In a clearing no farther than twenty metres away was a natural, almost circular pond. A magnificent red deer stag stood, occasionally stooping to drink before resuming his alert pose, head-turning slightly this way and that, his ears twitching to pick up the slightest sign of a threat. Around the edge of the pond were six hinds and three fawns. The fawns lapped at the water without a care while the hinds appeared to take turns at drinking and listening like their monarch.
The four humans remained in position, transfixed by such a wonderful sight. For ten minutes the deer drank and enjoyed the peacefulness of the clearing and then after a snort from the big stag they all trotted off among the trees and disappeared like wraiths into the undergrowth.

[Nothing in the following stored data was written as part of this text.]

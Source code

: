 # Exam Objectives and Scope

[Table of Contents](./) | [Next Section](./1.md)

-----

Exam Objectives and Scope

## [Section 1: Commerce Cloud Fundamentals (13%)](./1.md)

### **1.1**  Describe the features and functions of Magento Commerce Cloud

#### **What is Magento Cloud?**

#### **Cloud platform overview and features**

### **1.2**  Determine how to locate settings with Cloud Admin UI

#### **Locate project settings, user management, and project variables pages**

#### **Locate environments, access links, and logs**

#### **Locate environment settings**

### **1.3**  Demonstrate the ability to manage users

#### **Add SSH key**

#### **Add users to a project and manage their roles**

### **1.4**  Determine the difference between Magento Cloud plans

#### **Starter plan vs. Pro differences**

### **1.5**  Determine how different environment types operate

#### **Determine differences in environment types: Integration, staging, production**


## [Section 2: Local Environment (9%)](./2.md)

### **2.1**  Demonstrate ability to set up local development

When the small Auchcarn group arrived at the pond, Victoria opened her backpack and lifted out a bottle to fill with a sample of the water. She capped it and held it up. “It’s almost as clear as tap water.”
“How can that be?” Flint said, “we’re in a forest.”
“It could be a spring,” Victoria said, “just like the one inside the mountain that feeds all our accommodation along the tunnel. Invariably, when there is a massive underground activity like the minor earthquakes created a few years ago, new water sources might have been initiated.”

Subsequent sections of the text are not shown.